As a law student, one of my greatest concerns is tailoring my education to be a valuable new associate. Employers are increasingly looking for recent graduates to be able to hit the ground running. This is why I am personally looking forward to the Chapman Law Review Symposium on February 1.

My 1L courses were predetermined, leaving only four semesters to make meaningful choices about which classes to take. Designing my schedule this year became a balancing act between “substantive” courses grounded in legal theory that would teach me the concepts I would need to know to practice law and pass the bar, and “practical” courses, that would give me the skills necessary to effectively convey the material I learned in my substantive courses.

Through a last-minute opportunity, I was spared this grueling decision-making process by enrolling in a full-time judicial externship my fall semester. A few times at the beginning of my externship, I often worried that I was somehow missing out because my learning was not taking place in an organized classroom setting. When I listened to my classmates’ debates over a particular rule of evidence, I would worry that there would not be enough time to learn all there was to know when I returned to campus. But then I realized that listening to motions in limine on a regular basis was a great primer for evidence and routinely checking subject matter jurisdiction for parties that filed with the court was a daily civil procedure review. Through my judicial externship, I was exposed to more areas of law than any class I could have enrolled in. Because of my judicial externship, organizing my thoughts in a “legal writing” format became second nature.

My experience last semester has made me question whether traditional classroom methods are the most effective for producing capable attorneys—and I am not the only one who is questioning this.

There is an on-going debate about the role of law schools in preparing students for the practice of law. In today’s economic climate, learning legal theory is not enough. Employers expect new associates to come with the practical skills necessary to assist the firm immediately. As a result of these market demands, law schools across the country—including Chapman—have begun adapting their curriculum and their approach to the teaching of law to meet these needs. Externships, clinics, and competition teams allow students to receive academic credit for invaluable real-world experience or practice.

The 2013 Chapman Law Review’s Symposium will assemble several panels of experts to weigh in on this debate. The Symposium will give Chapman Law students insight into employers’ needs and a guideline for structuring our education to meet those needs. You can get tickets here. Not only will this give students an edge this hiring season, but this event will provide ample networking opportunities.

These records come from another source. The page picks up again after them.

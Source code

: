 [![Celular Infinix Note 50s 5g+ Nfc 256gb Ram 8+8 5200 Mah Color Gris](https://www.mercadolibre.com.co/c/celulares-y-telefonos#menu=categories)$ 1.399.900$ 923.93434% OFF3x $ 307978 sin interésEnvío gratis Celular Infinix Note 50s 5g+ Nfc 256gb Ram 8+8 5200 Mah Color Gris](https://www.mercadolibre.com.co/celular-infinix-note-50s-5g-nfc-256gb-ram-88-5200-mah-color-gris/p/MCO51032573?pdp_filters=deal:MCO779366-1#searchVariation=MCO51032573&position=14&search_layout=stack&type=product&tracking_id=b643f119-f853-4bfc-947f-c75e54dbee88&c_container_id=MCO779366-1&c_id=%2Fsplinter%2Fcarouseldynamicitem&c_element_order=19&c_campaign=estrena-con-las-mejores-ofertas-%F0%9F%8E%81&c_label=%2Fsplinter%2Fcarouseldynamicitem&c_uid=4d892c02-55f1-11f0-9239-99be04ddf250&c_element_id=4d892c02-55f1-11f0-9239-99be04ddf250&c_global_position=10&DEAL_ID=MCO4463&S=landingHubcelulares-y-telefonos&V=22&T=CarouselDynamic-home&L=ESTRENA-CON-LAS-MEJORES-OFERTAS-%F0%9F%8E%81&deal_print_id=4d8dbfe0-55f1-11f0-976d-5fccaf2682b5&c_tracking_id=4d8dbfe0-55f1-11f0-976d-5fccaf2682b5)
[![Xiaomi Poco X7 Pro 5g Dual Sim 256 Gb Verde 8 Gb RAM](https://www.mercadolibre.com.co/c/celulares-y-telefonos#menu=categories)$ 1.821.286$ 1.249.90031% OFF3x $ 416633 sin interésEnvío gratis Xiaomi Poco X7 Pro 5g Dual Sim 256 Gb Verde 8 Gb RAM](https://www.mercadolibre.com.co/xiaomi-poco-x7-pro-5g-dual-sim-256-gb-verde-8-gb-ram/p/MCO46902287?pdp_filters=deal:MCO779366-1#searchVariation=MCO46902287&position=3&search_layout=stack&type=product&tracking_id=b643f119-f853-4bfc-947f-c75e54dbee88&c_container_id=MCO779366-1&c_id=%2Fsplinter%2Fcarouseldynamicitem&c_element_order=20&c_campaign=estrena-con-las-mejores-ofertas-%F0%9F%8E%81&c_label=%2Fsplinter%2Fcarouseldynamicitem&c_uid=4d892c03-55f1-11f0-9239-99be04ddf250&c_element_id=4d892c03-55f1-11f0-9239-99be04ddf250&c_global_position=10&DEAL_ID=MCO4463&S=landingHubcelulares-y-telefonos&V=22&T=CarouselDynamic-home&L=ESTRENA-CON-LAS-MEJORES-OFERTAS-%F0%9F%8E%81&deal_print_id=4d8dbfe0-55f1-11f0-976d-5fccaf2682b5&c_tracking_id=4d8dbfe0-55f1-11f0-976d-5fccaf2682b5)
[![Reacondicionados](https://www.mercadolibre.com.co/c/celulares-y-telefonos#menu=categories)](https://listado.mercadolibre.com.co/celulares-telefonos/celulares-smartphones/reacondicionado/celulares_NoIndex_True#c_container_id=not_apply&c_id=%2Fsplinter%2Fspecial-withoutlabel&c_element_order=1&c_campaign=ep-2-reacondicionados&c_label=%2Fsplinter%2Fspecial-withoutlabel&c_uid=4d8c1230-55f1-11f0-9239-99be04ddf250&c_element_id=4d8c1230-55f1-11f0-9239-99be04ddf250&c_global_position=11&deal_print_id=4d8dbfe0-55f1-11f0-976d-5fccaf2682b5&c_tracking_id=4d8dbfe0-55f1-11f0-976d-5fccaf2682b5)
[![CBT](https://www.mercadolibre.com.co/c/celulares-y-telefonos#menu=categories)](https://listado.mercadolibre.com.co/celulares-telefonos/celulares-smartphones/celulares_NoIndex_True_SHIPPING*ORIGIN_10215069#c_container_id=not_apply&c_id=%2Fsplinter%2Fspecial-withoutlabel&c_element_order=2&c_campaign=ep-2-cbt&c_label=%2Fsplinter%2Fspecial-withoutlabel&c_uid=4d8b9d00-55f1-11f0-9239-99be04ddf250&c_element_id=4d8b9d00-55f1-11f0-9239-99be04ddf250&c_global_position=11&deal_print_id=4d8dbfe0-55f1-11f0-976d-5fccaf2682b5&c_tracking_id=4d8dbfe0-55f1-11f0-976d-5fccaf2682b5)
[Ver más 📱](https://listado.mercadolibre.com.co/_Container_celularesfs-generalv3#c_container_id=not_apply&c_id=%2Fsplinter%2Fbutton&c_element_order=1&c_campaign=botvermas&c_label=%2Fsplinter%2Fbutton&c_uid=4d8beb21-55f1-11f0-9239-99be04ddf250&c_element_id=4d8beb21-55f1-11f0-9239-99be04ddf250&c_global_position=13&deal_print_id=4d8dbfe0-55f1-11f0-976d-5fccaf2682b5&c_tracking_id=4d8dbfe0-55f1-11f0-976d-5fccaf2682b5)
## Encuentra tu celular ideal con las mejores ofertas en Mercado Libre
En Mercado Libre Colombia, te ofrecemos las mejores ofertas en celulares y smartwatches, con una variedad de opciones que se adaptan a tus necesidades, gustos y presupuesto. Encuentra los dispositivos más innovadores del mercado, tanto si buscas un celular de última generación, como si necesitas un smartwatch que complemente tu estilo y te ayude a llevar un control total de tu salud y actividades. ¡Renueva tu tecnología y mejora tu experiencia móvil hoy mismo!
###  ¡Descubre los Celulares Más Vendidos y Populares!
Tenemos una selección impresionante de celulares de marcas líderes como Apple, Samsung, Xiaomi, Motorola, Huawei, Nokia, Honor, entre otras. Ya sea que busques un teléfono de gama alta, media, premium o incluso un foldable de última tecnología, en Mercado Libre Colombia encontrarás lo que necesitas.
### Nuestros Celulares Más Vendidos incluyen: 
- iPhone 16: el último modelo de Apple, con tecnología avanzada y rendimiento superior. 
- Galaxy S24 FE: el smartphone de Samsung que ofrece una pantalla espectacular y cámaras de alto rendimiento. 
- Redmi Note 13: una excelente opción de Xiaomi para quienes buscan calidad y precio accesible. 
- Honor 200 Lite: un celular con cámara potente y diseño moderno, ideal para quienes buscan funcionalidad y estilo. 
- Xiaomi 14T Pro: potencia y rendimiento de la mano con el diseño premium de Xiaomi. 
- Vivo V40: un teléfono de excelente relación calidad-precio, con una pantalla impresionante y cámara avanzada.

The Symposium will be on Friday, February 1, 2013. The Symposium is entitled “The Future of Law, Business, and Legal Education: How to Prepare Students to Meet Corporate Needs.” It will discuss legal education reform, and how law schools can prepare students to be practice-ready to meet the specific needs of the business community and in-house counsel. Regardless of what career path you plan on taking, legal education reform is a topic that affects all of us. I am most looking forward to the third panel of the day, bearing the same title as the Symposium, in order to best plan my own legal education before registration comes around again.

The views expressed in the student blogs are those of the author and not the law school.